PROVIDED MATERIAL ->

# # # # #

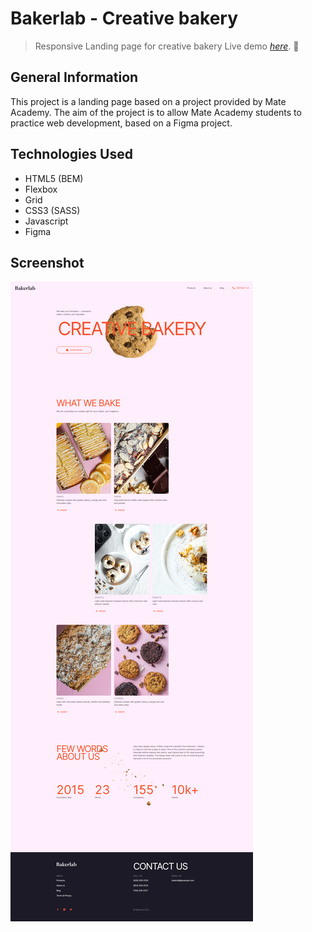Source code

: # Bakerlab - Creative bakery

> Responsive Landing page for creative bakery
> Live demo [_here_](https://mariuszgit.github.io/layout_creativeBakery/). :cookie:

## General Information
This project is a landing page based on a project provided by Mate Academy. The aim of the project is to allow Mate Academy students to practice web development, based on a Figma project.

## Technologies Used
- HTML5 (BEM)
- Flexbox
- Grid
- CSS3 (SASS)
- Javascript
- Figma

## Screenshot
![Printscreen](src/images/screenshot.png)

# # # # #

GOAL OF THE EXERCISE -> Return all lines from the material that contain "Figma".

RESPONSE TO THE EXERCISE ->
This project is a landing page based on a project provided by Mate Academy. The aim of the project is to allow Mate Academy students to practice web development, based on a Figma project.
- Figma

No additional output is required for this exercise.